[Plain-text document sources]
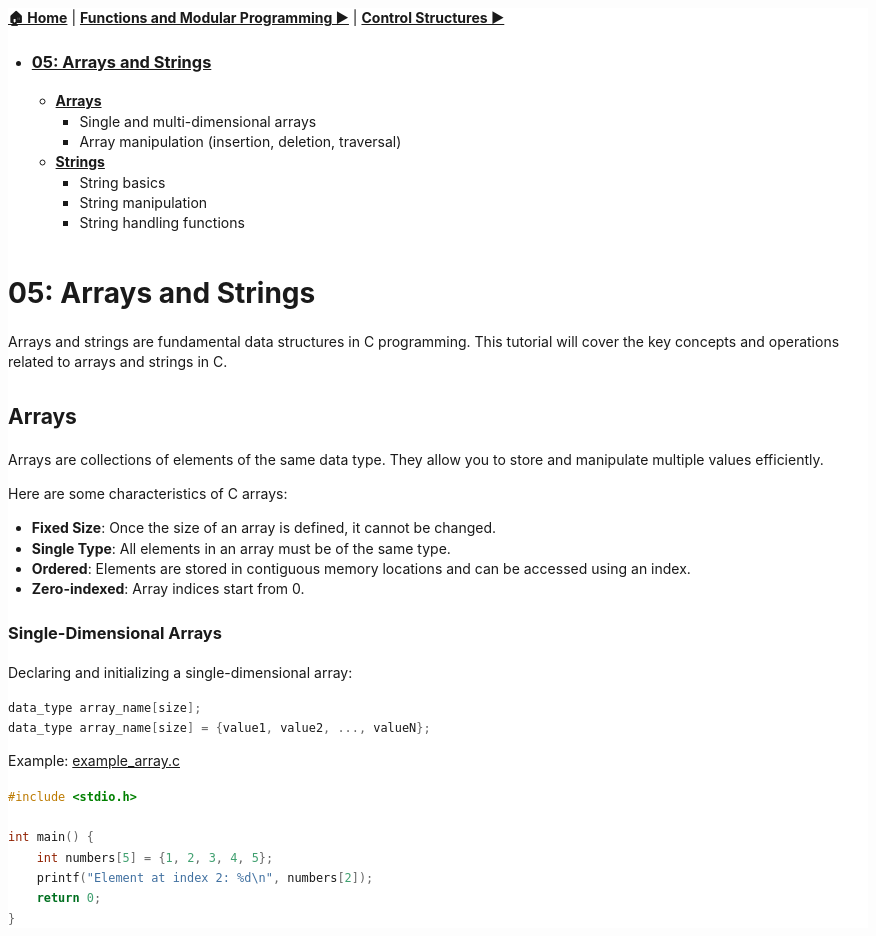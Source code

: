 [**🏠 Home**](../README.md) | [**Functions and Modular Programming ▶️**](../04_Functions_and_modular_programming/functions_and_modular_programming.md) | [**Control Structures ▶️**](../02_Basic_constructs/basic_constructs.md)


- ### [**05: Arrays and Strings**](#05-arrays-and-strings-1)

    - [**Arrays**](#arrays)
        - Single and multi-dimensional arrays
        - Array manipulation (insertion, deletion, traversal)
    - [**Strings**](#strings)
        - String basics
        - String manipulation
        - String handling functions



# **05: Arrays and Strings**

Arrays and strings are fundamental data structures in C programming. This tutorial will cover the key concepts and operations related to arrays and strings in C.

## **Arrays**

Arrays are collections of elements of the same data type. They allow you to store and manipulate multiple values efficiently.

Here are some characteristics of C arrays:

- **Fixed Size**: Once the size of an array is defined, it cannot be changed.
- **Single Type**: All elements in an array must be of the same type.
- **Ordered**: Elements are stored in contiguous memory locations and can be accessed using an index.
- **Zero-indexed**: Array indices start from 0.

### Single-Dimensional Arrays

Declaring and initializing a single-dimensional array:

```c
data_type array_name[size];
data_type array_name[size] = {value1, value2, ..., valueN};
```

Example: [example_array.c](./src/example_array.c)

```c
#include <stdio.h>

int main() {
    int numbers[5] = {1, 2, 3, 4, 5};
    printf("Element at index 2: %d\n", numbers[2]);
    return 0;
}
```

...

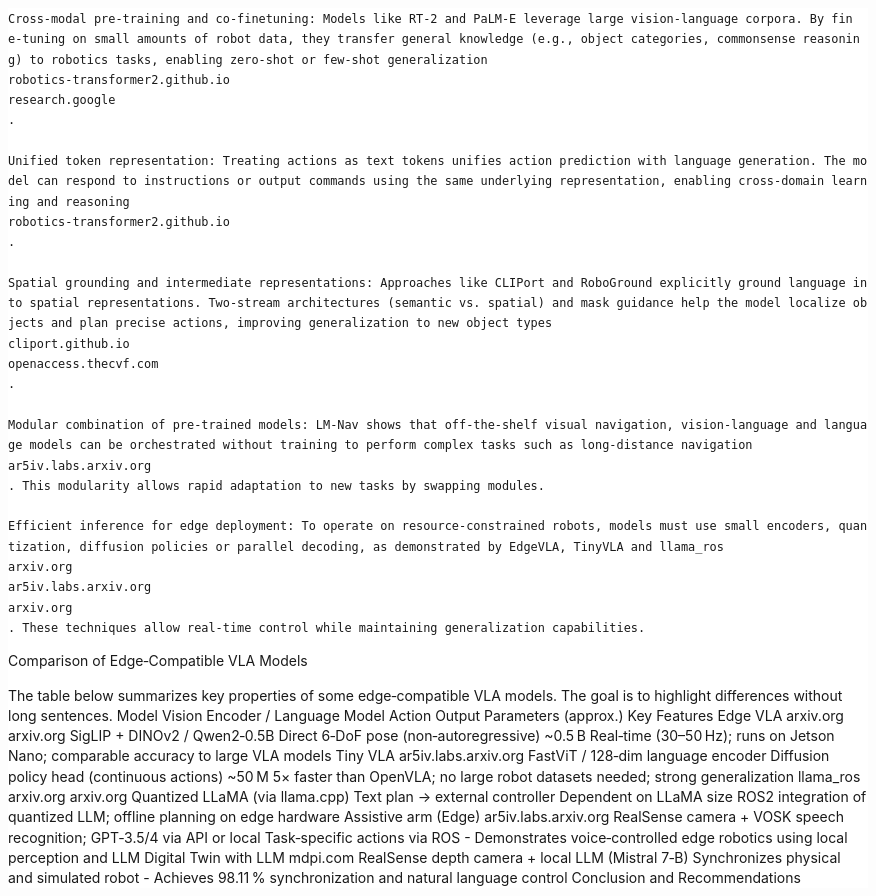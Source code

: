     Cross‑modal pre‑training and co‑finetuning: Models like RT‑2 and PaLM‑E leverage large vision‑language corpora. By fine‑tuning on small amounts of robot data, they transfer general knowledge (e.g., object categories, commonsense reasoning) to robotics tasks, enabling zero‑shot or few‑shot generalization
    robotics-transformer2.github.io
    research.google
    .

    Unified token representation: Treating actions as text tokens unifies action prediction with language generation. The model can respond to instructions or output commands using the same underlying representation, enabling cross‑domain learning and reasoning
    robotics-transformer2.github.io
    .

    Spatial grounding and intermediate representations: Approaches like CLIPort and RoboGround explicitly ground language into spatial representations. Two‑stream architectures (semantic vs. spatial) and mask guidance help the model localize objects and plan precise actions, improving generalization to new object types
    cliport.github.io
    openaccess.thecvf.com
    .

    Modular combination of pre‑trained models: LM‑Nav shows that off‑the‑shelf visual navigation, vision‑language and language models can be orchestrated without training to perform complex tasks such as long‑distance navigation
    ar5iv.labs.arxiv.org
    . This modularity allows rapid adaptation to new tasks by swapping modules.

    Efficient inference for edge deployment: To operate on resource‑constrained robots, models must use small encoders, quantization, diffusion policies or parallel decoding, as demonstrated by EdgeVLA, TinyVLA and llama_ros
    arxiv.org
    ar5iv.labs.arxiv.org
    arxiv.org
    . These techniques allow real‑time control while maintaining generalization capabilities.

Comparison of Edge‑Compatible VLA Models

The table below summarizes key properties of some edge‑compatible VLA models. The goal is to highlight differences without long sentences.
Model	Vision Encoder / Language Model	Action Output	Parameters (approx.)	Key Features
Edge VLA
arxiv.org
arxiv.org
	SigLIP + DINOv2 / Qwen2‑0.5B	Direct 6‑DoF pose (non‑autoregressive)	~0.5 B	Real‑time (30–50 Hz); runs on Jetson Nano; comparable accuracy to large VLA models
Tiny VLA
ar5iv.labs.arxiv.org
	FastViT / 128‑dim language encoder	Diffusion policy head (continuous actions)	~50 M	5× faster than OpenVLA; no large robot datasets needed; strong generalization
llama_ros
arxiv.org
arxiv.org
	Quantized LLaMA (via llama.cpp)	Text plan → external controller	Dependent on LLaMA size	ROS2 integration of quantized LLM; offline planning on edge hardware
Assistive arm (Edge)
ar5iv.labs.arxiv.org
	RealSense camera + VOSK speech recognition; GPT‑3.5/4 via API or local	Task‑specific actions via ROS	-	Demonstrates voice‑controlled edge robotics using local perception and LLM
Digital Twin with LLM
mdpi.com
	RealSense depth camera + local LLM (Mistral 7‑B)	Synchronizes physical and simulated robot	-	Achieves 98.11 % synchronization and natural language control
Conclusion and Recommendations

---

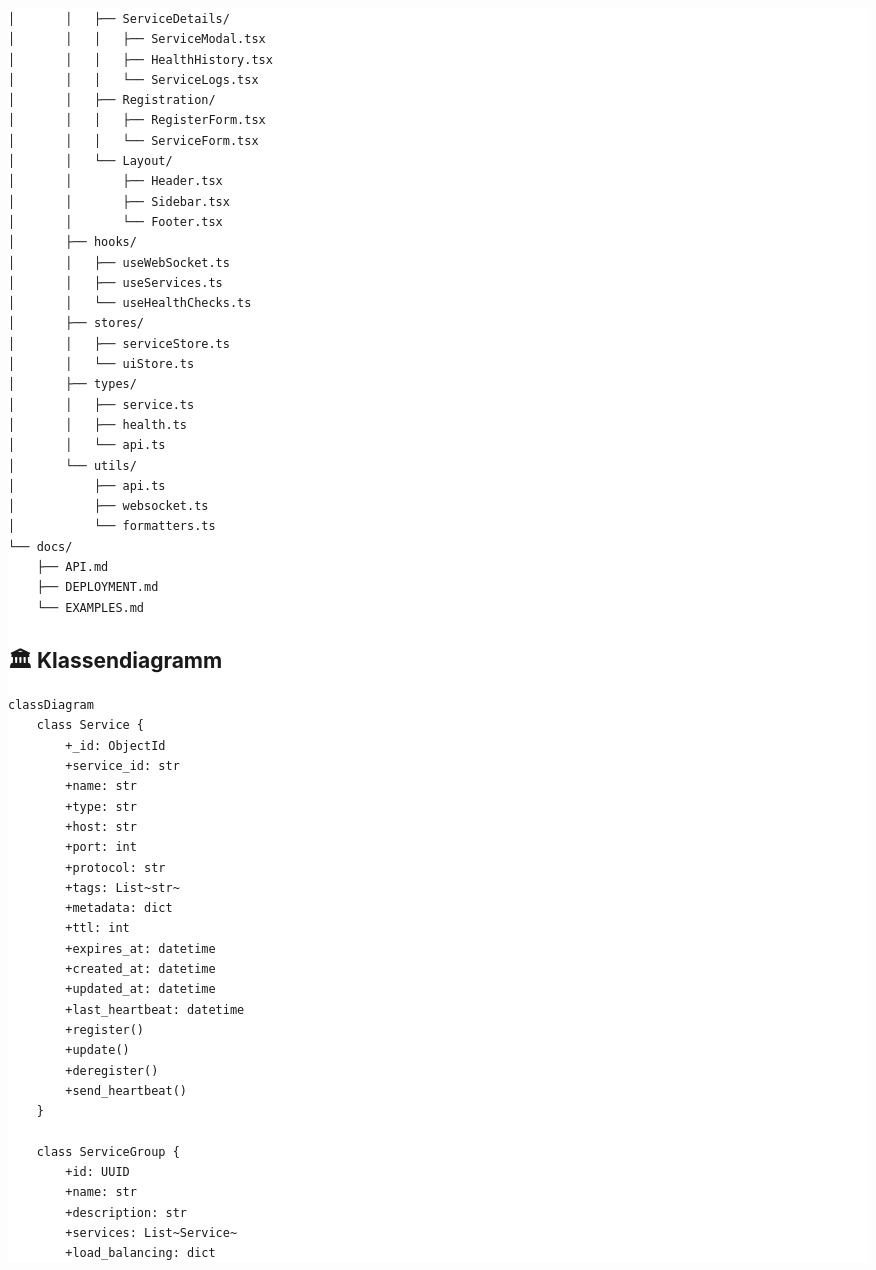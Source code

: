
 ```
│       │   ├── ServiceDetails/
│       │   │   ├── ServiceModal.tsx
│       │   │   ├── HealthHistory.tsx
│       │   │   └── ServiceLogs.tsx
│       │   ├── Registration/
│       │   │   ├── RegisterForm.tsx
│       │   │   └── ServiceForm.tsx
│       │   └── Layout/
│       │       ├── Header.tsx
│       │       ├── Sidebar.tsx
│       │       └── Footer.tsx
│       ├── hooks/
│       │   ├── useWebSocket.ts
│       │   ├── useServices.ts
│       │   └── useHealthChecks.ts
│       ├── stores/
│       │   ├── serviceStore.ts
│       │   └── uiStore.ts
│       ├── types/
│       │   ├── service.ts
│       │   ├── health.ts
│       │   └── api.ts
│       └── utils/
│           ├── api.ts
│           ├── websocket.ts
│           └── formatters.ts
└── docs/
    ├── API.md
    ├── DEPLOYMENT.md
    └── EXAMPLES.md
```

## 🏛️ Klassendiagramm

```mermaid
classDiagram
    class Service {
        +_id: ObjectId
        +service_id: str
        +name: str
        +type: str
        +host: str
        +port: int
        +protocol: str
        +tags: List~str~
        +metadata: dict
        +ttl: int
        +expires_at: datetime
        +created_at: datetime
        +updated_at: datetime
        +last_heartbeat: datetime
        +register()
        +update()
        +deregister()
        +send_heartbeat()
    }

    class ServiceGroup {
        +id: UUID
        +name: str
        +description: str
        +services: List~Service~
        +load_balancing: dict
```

→ Task to carry out
How many lines of the data include the word "List"? Reply with the number and nothing else.

→ Answer
2